Stored data:

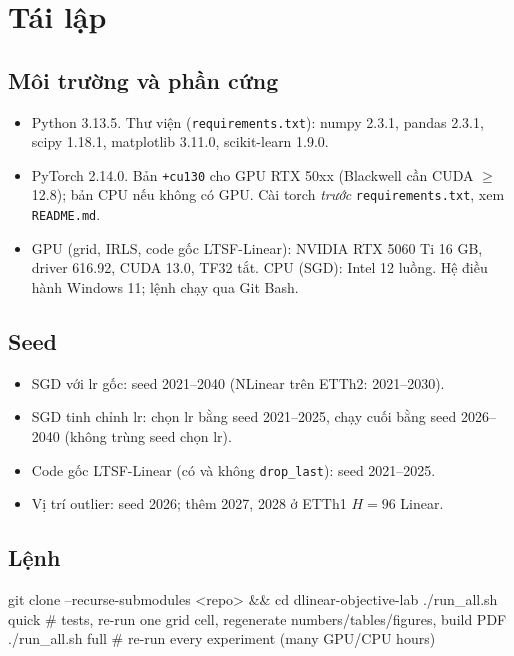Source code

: \section{Tái lập}
\label{app:repro}

\subsection{Môi trường và phần cứng}

\begin{itemize}
    \item Python 3.13.5. Thư viện (\texttt{requirements.txt}): numpy 2.3.1, pandas 2.3.1, scipy 1.18.1, matplotlib 3.11.0, scikit-learn 1.9.0.
    \item PyTorch 2.14.0. Bản \texttt{+cu130} cho GPU RTX 50xx (Blackwell cần CUDA $\ge$ 12.8); bản CPU nếu không có GPU. Cài torch \emph{trước} \texttt{requirements.txt}, xem \texttt{README.md}.
    \item GPU (grid, IRLS, code gốc LTSF-Linear): NVIDIA RTX 5060 Ti 16 GB, driver 616.92, CUDA 13.0, TF32 tắt. CPU (SGD): Intel 12 luồng. Hệ điều hành Windows 11; lệnh chạy qua Git Bash.
\end{itemize}

\subsection{Seed}

\begin{itemize}
    \item SGD với lr gốc: seed 2021--2040 (NLinear trên ETTh2: 2021--2030).
    \item SGD tinh chỉnh lr: chọn lr bằng seed 2021--2025, chạy cuối bằng seed 2026--2040 (không trùng seed chọn lr).
    \item Code gốc LTSF-Linear (có và không \texttt{drop\_last}): seed 2021--2025.
    \item Vị trí outlier: seed 2026; thêm 2027, 2028 ở ETTh1 $H = 96$ Linear.
\end{itemize}

\subsection{Lệnh}

\begin{aivncodebox}
\begin{python}
git clone --recurse-submodules <repo> && cd dlinear-objective-lab
./run_all.sh quick   # tests, re-run one grid cell, regenerate numbers/tables/figures, build PDF
./run_all.sh full    # re-run every experiment (many GPU/CPU hours)
\end{python}
\end{aivncodebox}

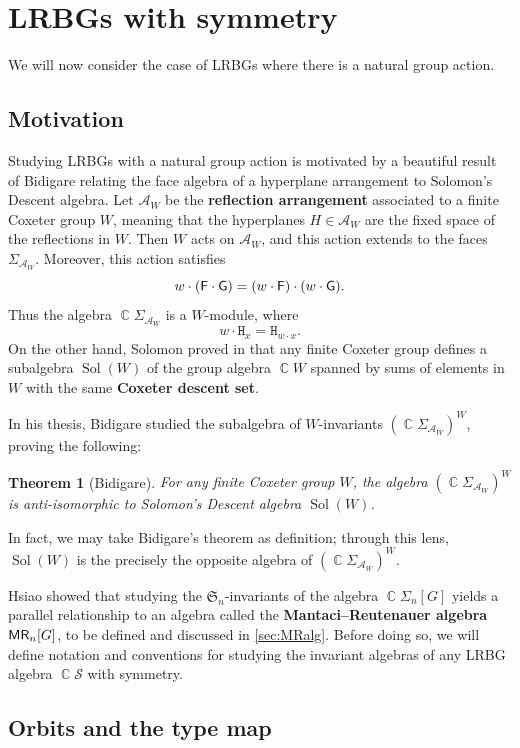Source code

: \documentclass[11pt, oneside, reqno]{amsart}
\newtheorem{theorem}{Theorem}[section]
\theoremstyle{definition}
\numberwithin{equation}{section}
\DeclareMathOperator{\C}{\mathbb{C}}
\newcommand{\defn}[1]{{\color{RoyalBlue}\bf#1}}
\def \A{{\mathcal{A}}}
\def \MR {{\sf{MR}}}
\def \SS{{\mathcal{S}}}
\def \kk{\C}
\def \sym{\mathfrak{S}}
\def \gsetcomposition{{\Sigma_n[G]}}
\def \hsiao {{\gsetcomposition}}
\DeclareMathOperator{\sol}{Sol}
\newcommand{\B}[1]{\mathtt{#1}} 			%
\begin{document}
\section{LRBGs with symmetry}\label{sec:LRBGsymmetry}
We will now consider the case of LRBGs where there is a natural group action. 

\subsection{Motivation}
Studying LRBGs with a natural group action is motivated by a beautiful result of Bidigare \cite{bidigare} relating the face algebra of a hyperplane arrangement to Solomon's Descent algebra. Let $\A_W$ be the \defn{reflection arrangement} associated to a finite Coxeter group $W$, meaning that the hyperplanes $H \in \A_W$ are the fixed space of the reflections in $W$. Then $W$ acts on $\A_W$, and this action extends to the faces $\Sigma_{\A_W}$.
Moreover, this action satisfies
\[ w \cdot ({\sf F \cdot G}) = (w \cdot {\sf F}) \cdot (w \cdot {\sf G}). \]
Thus the algebra $\kk \Sigma_{\A_W}$ is a $W$-module, where 
\[ w \cdot \B{H}_x = \B{H}_{w\cdot x}.\]
On the other hand, Solomon proved in \cite{solomon} that any finite Coxeter group defines a subalgebra $\sol(W)$ of the group algebra $\kk W$ spanned by sums of elements in $W$ with the same \defn{Coxeter descent set}. 

In his thesis, Bidigare studied the subalgebra of $W$-invariants $\left( \kk \Sigma_{\A_W} \right)^W$, proving the following:
\begin{theorem}[Bidigare]\label{thm:bidigare}
    For any finite Coxeter group $W$, the algebra $\left( \kk \Sigma_{\A_W} \right)^W$ is anti-isomorphic to Solomon's Descent algebra $\sol(W)$.
\end{theorem}
In fact, we may take Bidigare's theorem as definition; through this lens, $\sol(W)$ is the precisely the opposite algebra of $\left( \kk \Sigma_{\A_W} \right)^W$.

Hsiao showed that studying the $\sym_n$-invariants of 
the algebra $\kk\hsiao$ yields a parallel relationship to an algebra called the \defn{Mantaci--Reutenauer algebra} $\MR_n[G]$, to be defined and discussed in \cref{sec:MRalg}. Before doing so, we will define notation and conventions for studying the invariant algebras of any LRBG algebra $\kk \SS$ with symmetry. 

\subsection{Orbits and the type map}\label{sec:orbitstypemap}
\end{document}
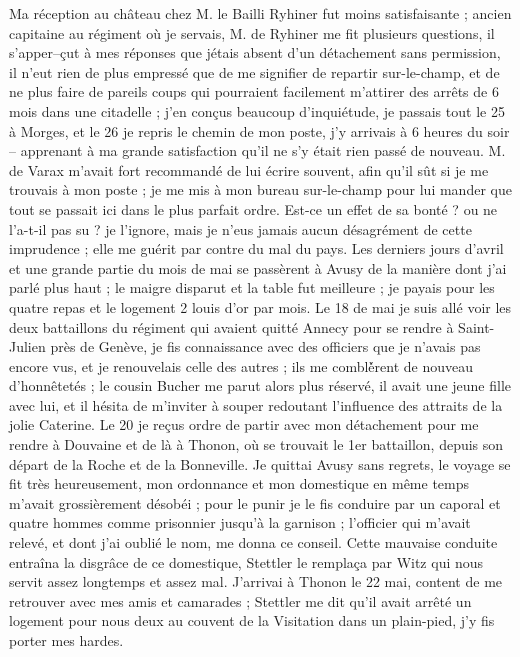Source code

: \documentclass[12pt]{article}
\begin{document}
 Ma réception au château chez M. le Bailli Ryhiner fut
moins satisfaisante ; ancien capitaine au régiment où je servais, M. de Ryhiner me fit plusieurs
questions, il s’apper–çut à mes réponses que jétais absent d’un détachement sans permission, il
n’eut rien de plus empressé que de me signifier de repartir sur-le-champ, et de ne plus faire de
pareils coups qui pourraient facilement m’attirer des arrêts de 6 mois dans une citadelle ; j’en
conçus beaucoup d’inquiétude, je passais tout le 25 à Morges, et le 26 je repris le chemin de mon
poste, j’y arrivais à 6 heures du soir – apprenant à ma grande satisfaction qu’il ne s’y était rien
passé de nouveau. M. de Varax m’avait fort recommandé de lui écrire souvent, afin qu’il sût si je me
trouvais à mon poste ; je me mis à mon bureau sur-le-champ pour lui mander que tout se passait ici
dans le plus parfait ordre. Est-ce un effet de sa bonté ? ou ne l’a-t-il pas su ? je l’ignore, mais
je n’eus jamais aucun désagrément de cette imprudence ; elle me guérit par contre du mal du pays.
Les derniers jours d’avril et une grande partie du mois de mai se passèrent à Avusy de la manière
dont j’ai parlé plus haut ; le maigre disparut et la table fut meilleure ; je payais pour les quatre
repas et le logement 2 louis d’or par mois. Le 18 de mai je suis allé voir les deux battaillons du
régiment qui avaient quitté Annecy pour se rendre à Saint-Julien près de Genève, je fis connaissance
avec des officiers que je n’avais pas encore vus, et je renouvelais celle des autres ; ils me
comblè́rent de nouveau d’honnêtetés ; le cousin Bucher me parut alors plus réservé, il avait une
jeune fille avec lui, et il hésita de m’inviter à souper redoutant l’influence des attraits de la
jolie Caterine. Le 20 je reçus ordre de partir avec mon détachement pour me rendre à Douvaine et de
là à Thonon, où se trouvait le 1er battaillon, depuis son départ de la Roche et de la Bonneville. Je
quittai Avusy sans regrets, le voyage se fit très heureusement, mon ordonnance et mon domestique en
même temps m’avait grossièrement désobéi ; pour le punir je le fis conduire par un caporal et quatre
hommes comme prisonnier jusqu’à la garnison ; l’officier qui m’avait relevé, et dont j’ai oublié le
nom, me donna ce conseil. Cette mauvaise conduite entraîna la disgrâce de ce domestique, Stettler le
remplaça par Witz qui nous servit assez longtemps et assez mal. J’arrivai à Thonon le 22 mai,
content de me retrouver avec mes amis et camarades ; Stettler me dit qu’il avait arrêté un logement
pour nous deux au couvent de la Visitation dans un plain-pied, j’y fis porter mes hardes.
\end{document}
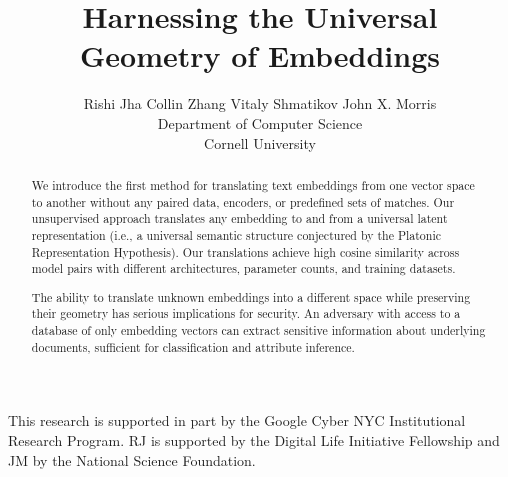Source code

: \documentclass{article}
\title{Harnessing the Universal Geometry of Embeddings}
\author{%
  Rishi Jha \quad Collin Zhang \quad Vitaly Shmatikov \quad John X. Morris\\
  Department of Computer Science\\
  Cornell University
}
\begin{document}
\maketitle

\begin{abstract}
We introduce the first method for translating text embeddings from one vector space to another without any paired data, encoders, or predefined sets of matches.  Our unsupervised approach translates any embedding to and from a universal latent representation (i.e., a universal semantic structure conjectured by the Platonic Representation Hypothesis).  Our translations achieve high cosine similarity across model pairs with different architectures, parameter counts, and training datasets.

The ability to translate unknown embeddings into a different space while preserving their geometry has serious implications for security.  An adversary with access to a database of only embedding vectors can extract sensitive information about underlying documents, sufficient for classification and attribute inference.

\end{abstract}









% 

\begin{ack}

This research is supported in part by the Google Cyber NYC Institutional Research Program. RJ is supported by the Digital Life Initiative Fellowship and JM by the National Science Foundation.


\end{ack}

%     
%     
\printbibliography


\newpage
\appendix



% 
\end{document}
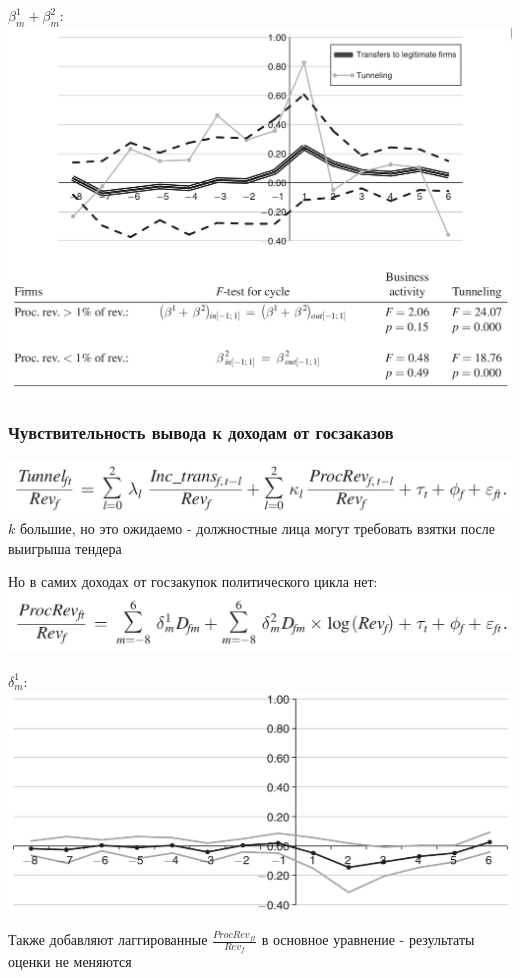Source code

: \begin{frame}
$\beta^1_m + \beta^2_m$:
\includegraphics[scale=0.25]{images/legit_trans}
\end{frame}

\begin{frame}
\frametitle{Чувствительность вывода к доходам от госзаказов}
\includegraphics[scale=0.3]{images/tunnelling_from_procurement}
$k$ большие, но это ожидаемо - должностные лица могут требовать взятки после выигрыша тендера
\end{frame}

\begin{frame}
Но в самих доходах от госзакупок политического цикла нет:
\includegraphics[scale=0.3]{images/tunnelling_from_procurement2}\\
\vspace{3mm}

$\delta^1_m$:\\
\includegraphics[scale=0.25]{images/tunnelling_from_procurement3}
\vspace{3mm}

Также добавляют лаггированные $\frac{ProcRev_{ft}}{Rev_f}$ в основное уравнение - результаты оценки не меняются
\end{frame}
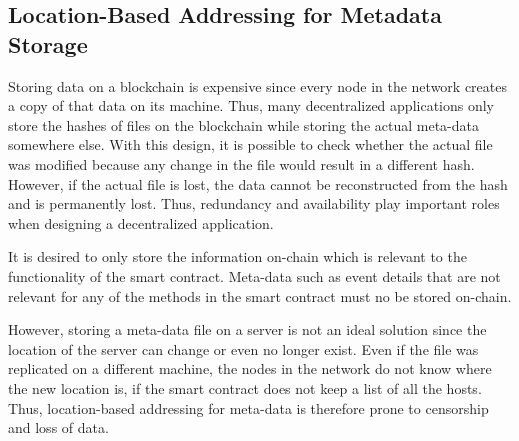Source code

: 
\subsection{Location-Based Addressing for Metadata Storage}\label{subsection:metadata-storage}

Storing data on a blockchain is expensive since every node in the network creates a copy of that data on its machine. Thus, many decentralized applications only store the hashes of files on the blockchain while storing the actual meta-data somewhere else. With this design, it is possible to check whether the actual file was modified because any change in the file would result in a different hash. However, if the actual file is lost, the data cannot be reconstructed from the hash and is permanently lost. Thus, redundancy and availability play important roles when designing a decentralized application.

It is desired to only store the information on-chain which is relevant to the functionality of the smart contract. Meta-data such as event details that are not relevant for any of the methods in the smart contract must no be stored on-chain.

However, storing a meta-data file on a server is not an ideal solution since the location of the server can change or even no longer exist. Even if the file was replicated on a different machine, the nodes in the network do not know where the new location is, if the smart contract does not keep a list of all the hosts. Thus, location-based addressing for meta-data is therefore prone to censorship and loss of data. 
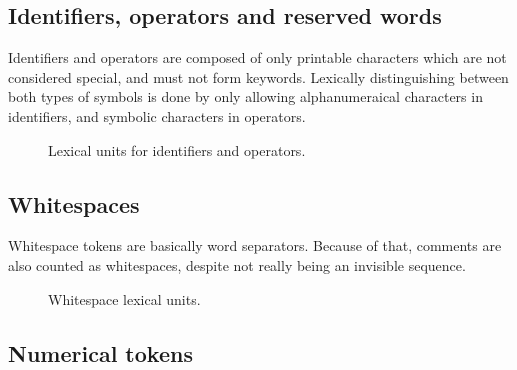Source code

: \subsection{Identifiers, operators and reserved words}\label{subsec:zilch-grammar-lexical-identifiers}

Identifiers and operators are composed of only printable characters which are not considered special, and must not form keywords.
Lexically distinguishing between both types of symbols is done by only allowing alphanumeraical characters in identifiers, and symbolic characters in operators.

\begin{figure}[H]
	\centering


	\caption{Lexical units for identifiers and operators.}
	\label{fig:zilch-grammar-lexical-identifiers-grammar}
\end{figure}

\subsection{Whitespaces}\label{subsec:zilch-grammar-lexical-whitespaces}

Whitespace tokens are basically word separators.
Because of that, comments are also counted as whitespaces, despite not really being an invisible sequence.

\begin{figure}[H]
	\centering


	\caption{Whitespace lexical units.}
	\label{fig:zilch-grammar-lexical-whitespaces-grammar}
\end{figure}

\subsection{Numerical tokens}\label{subsec:zilch-grammar-lexical-numbers}

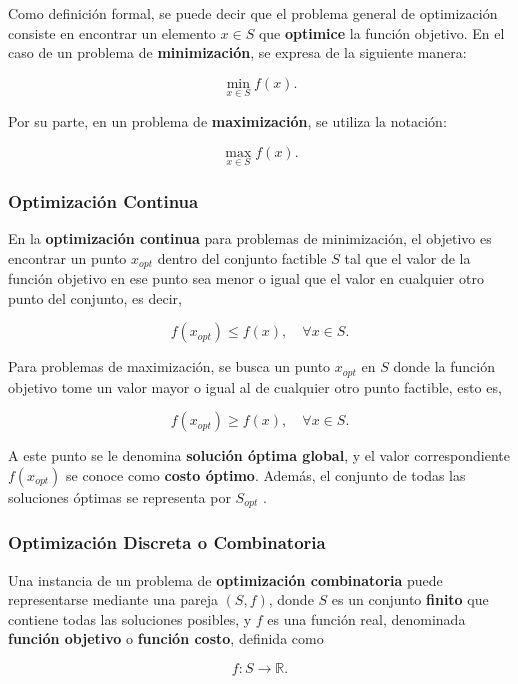 \documentclass[12pt,titlepage,twoside,openright]{book}
\begin{document}
Como definición formal, se puede decir que el problema general de optimización consiste en encontrar un elemento \(x \in S\) que \textbf{optimice} la función objetivo. En el caso de un problema de \textbf{minimización}, se expresa de la siguiente manera:

\[
	\min_{x \in S} f(x).
\]

Por su parte, en un problema de \textbf{maximización}, se utiliza la notación:

\[
	\max_{x \in S} f(x).
\]

\citep{cobos2010}



\subsubsection{Optimización Continua}

En la \textbf{optimización continua} para problemas de minimización, el objetivo es encontrar un punto \( x_{opt} \) dentro del conjunto factible \( S \) tal que el valor de la función objetivo en ese punto sea menor o igual que el valor en cualquier otro punto del conjunto, es decir,

\[
	f(x_{opt}) \leq f(x), \quad \forall x \in S.
\]

Para problemas de maximización, se busca un punto \( x_{opt} \) en \( S \) donde la función objetivo tome un valor mayor o igual al de cualquier otro punto factible, esto es,

\[
	f(x_{opt}) \geq f(x), \quad \forall x \in S.
\]

A este punto se le denomina \textbf{solución óptima global}, y el valor correspondiente \( f(x_{opt}) \) se conoce como \textbf{costo óptimo}. Además, el conjunto de todas las soluciones óptimas se representa por \( S_{opt} \) \citep{cobos2010}.


\subsubsection{Optimización Discreta o Combinatoria}
\label{subsec:opt_discreta}

Una instancia de un problema de \textbf{optimización combinatoria} puede representarse mediante una pareja \((S, f)\), donde \(S\) es un conjunto \textbf{finito} que contiene todas las soluciones posibles, y \(f\) es una función real, denominada \textbf{función objetivo} o \textbf{función costo}, definida como

\[
	f: S \to \mathbb{R}.
\]
\end{document}
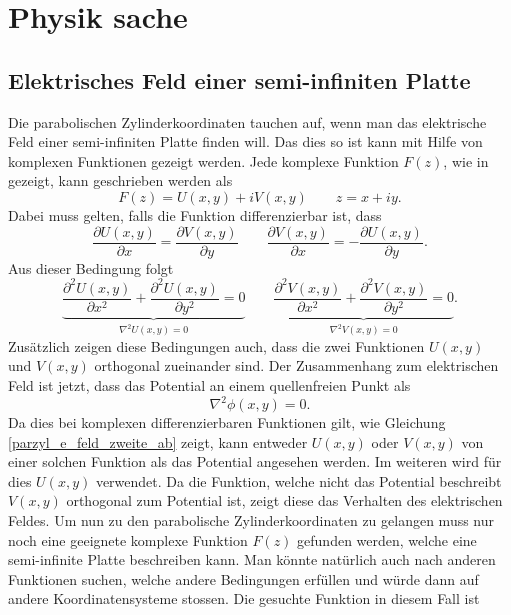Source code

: %
%
%
\section{Physik sache 
\label{parzyl:section:teil2}}


\subsection{Elektrisches Feld einer semi-infiniten Platte
\label{parzyl:subsection:bonorum}}
Die parabolischen Zylinderkoordinaten tauchen auf, wenn man das elektrische Feld einer semi-infiniten Platte finden will. Das dies so ist kann mit Hilfe von komplexen Funktionen gezeigt werden. Jede komplexe Funktion $F(z)$, wie in  gezeigt, kann geschrieben werden als
\begin{equation}
	F(z) = U(x,y) + iV(x,y) \qquad z = x + iy.
\end{equation}  
Dabei muss gelten, falls die Funktion differenzierbar ist, dass
\begin{equation}
	\frac{\partial U(x,y)}{\partial x} 
	=
	\frac{\partial V(x,y)}{\partial y} 
	\qquad
	\frac{\partial V(x,y)}{\partial x}
	=
	-\frac{\partial U(x,y)}{\partial y}.
\end{equation}
Aus dieser Bedingung folgt 
\begin{equation}
	\label{parzyl_e_feld_zweite_ab}
	\underbrace{
	\frac{\partial^2 U(x,y)}{\partial x^2}
	+ 
	\frac{\partial^2 U(x,y)}{\partial y^2}
	=
	0
	}_{\nabla^2U(x,y)=0}
	\qquad
	\underbrace{
	\frac{\partial^2 V(x,y)}{\partial x^2}
	+
	\frac{\partial^2 V(x,y)}{\partial y^2}
	=
	0
	}_{\nabla^2V(x,y) = 0}.
\end{equation}
Zusätzlich zeigen diese Bedingungen auch, dass die zwei Funktionen $U(x,y)$ und $V(x,y)$ orthogonal zueinander sind.
Der Zusammenhang zum elektrischen Feld ist jetzt, dass das Potential an einem quellenfreien Punkt als 
\begin{equation}
	\nabla^2\phi(x,y) = 0.
\end{equation}
Da dies bei komplexen differenzierbaren Funktionen gilt, wie Gleichung \ref{parzyl_e_feld_zweite_ab} zeigt, kann entweder $U(x,y)$ oder $V(x,y)$ von einer solchen Funktion als das Potential angesehen werden. Im weiteren wird für dies $U(x,y)$ verwendet.  
Da die Funktion, welche nicht das Potential beschreibt $V(x,y)$ orthogonal zum Potential ist, zeigt diese das Verhalten des elektrischen Feldes.
Um nun zu den parabolische Zylinderkoordinaten zu gelangen muss nur noch eine geeignete komplexe Funktion $F(z)$ gefunden werden, welche eine semi-infinite Platte beschreiben kann. Man könnte natürlich auch nach anderen Funktionen suchen, welche andere Bedingungen erfüllen und würde dann auf andere Koordinatensysteme stossen. Die gesuchte Funktion in diesem Fall ist

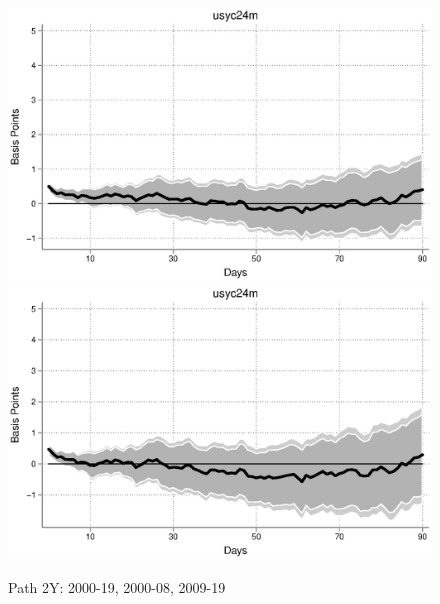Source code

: \documentclass{article}
\begin{document}
\begin{figure}[tbph]
\begin{center}
	\end{center}
\end{figure}

\pagebreak[4]

\begin{figure}[tbph]
	\begin{center}
		\caption{Path 2Y: 2000-19, 2000-08, 2009-19}
		\includegraphics[trim={0cm 0cm 0cm 0cm},clip,height=0.3\textheight,width=1\textwidth]{../LagDep-FX/Path/US/usyc24m00-19path.eps} \\
		\includegraphics[trim={0cm 0cm 0cm 0cm},clip,height=0.3\textheight,width=1\textwidth]{../LagDep-FX/Path/US/usyc24m00-08path.eps} \\

\end{center}
\end{figure}
\end{document}
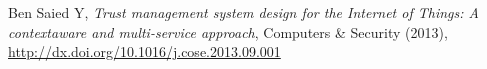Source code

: 

    \begin{thebibliography}{9}
            Ben Saied Y,
            \textit{Trust management system design for the Internet of Things: A contextaware and multi-service approach},
            Computers \& Security (2013),
            \url{http://dx.doi.org/10.1016/j.cose.2013.09.001}
    \end{thebibliography}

Your objective:
Go through the entries above and count each line that contains the string "objetivo". Reply only with the total.

Result of this exercise:
4